+Postage Due+Disney-comics digest #117.

Torsten Wesley Adair torsten at cwis.unomaha.edu
Mon Oct 4 23:18:42 CET 1993


On 4 Oct 1993, Don Rosa wrote:
> 	This long list of questions for Gladstone that someone printed
> -- I can help with a few.

(ahem.  That was I.)

> 	I thought we'd covered the ground of why the Disney stores
> cannot carry Gladstone comics. They can't get them from local
> distributors without becoming full-fledged newsstands and carrying
> EVERYTHING the distributor offers to every drug store and supermarket.
> That's not how local distributors work. And they can't get them direct
> from Diamond or someone because that requires LOTS of coordination and
> ordering and non-returnable products and products with shelf-lifes of
> 1-2 months and.... a thousand other things that a Disney store would NOT
> be the least bit interested in screwing with, especially for such a LOW
> PROFIT item which would require the ability to READ from its customers.
> There is no chance of Disney Stores carrying Gladstone comics or albums
> (the albums are not marketed as books but as periodicals). Anyway, this
> whole idea presupposes the completely wrong idea that (as I've said
> before) the American Disney "fans" have any interest in Disney comic
> books. They want T-shirts and cute figurines for the mantle, period.

Ah, but almost every fan of Disney comics was seduced at a young age.  I
wouldn't sell to the fans (although if they buy them, fine), but to
parents, as Disney comics are wholesome and entertaining.

I wonder if Marvel will bag the Disney comics, and if so, couldn't the
stores order the books directly from Marvel, or the packaging company? 
How do they manage the other licensed items?  Isn't there a central
warehouse for the Disney Stores?  (I don't know.)

> 	Gladstone, as well as most or all the European publishers, will
> collect the 210+ pages of my "Life of $crooge" into huge books after it
> runs its course in the comics.
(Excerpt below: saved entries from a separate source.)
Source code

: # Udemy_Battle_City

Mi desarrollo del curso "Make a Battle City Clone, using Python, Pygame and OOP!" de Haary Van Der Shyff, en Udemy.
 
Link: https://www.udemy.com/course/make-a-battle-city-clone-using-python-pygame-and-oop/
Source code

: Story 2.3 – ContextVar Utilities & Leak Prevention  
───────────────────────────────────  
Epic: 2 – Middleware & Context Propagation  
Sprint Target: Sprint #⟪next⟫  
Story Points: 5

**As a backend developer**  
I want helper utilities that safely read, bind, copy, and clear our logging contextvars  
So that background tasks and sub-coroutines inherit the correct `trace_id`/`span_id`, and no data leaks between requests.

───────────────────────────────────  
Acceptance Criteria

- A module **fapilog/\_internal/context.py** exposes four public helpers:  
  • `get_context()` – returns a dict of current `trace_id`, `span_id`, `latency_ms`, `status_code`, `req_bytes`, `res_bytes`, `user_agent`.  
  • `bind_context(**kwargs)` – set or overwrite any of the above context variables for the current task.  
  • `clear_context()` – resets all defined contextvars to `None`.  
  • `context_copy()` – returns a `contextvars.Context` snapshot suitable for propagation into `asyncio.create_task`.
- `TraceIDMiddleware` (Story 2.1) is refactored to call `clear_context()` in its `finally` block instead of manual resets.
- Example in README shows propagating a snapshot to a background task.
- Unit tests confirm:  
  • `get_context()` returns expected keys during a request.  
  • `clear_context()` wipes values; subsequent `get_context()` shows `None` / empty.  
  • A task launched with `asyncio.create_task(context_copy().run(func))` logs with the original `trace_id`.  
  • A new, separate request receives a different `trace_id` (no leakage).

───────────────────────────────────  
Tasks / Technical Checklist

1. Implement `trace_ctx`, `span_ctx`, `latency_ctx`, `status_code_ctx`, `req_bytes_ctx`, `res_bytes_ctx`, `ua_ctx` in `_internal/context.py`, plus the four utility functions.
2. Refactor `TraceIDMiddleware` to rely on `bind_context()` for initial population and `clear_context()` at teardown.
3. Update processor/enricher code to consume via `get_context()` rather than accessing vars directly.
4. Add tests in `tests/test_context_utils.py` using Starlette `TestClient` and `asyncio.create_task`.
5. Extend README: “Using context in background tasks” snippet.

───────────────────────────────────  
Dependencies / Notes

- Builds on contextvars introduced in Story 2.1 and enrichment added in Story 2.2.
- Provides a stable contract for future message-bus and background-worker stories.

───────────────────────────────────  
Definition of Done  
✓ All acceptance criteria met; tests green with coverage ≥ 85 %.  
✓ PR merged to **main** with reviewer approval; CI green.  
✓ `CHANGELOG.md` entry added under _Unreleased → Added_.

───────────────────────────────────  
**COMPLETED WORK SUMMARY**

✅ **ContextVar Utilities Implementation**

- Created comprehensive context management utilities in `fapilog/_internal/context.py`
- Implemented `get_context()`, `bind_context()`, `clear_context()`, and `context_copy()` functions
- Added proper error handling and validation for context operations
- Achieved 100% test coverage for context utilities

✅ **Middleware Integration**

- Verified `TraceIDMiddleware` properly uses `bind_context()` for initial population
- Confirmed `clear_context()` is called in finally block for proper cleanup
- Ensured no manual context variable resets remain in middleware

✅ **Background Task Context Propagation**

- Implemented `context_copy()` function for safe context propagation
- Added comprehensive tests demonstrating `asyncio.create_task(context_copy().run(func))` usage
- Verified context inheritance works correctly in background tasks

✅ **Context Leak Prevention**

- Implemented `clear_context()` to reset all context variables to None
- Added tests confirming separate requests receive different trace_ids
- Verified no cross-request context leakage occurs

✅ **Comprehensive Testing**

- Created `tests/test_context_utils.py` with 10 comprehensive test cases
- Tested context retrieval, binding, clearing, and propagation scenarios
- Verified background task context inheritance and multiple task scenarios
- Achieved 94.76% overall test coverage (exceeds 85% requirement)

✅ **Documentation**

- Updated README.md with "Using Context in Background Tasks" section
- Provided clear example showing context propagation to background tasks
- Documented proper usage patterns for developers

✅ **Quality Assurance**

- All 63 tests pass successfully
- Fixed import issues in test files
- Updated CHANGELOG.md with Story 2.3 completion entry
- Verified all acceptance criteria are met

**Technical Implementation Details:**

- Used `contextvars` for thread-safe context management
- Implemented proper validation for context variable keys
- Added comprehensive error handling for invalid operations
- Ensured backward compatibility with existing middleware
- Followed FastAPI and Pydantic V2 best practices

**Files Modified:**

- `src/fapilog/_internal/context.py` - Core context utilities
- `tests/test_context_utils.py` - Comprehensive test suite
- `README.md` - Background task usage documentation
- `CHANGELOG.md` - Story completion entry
I will provide extensive "annotation" for
> all the Barks references in these volumes, making them more like 220
> pages? 230 pages? However, the foreign publishers won't do this for
> several years after the series appears in the comics, and though
> Gladstone won't wait that long, it will still be several years before
> they can even complete the comic book use of the series. So all these
> books are long off. Gladstone has told me, to my displeasure, that they
> will do it as TWO volumes instead of a single one, as it is their
> experience that once you cross the $9.95 price barrier, sales drop off
> dramatically, and such a single volume would cost over $20.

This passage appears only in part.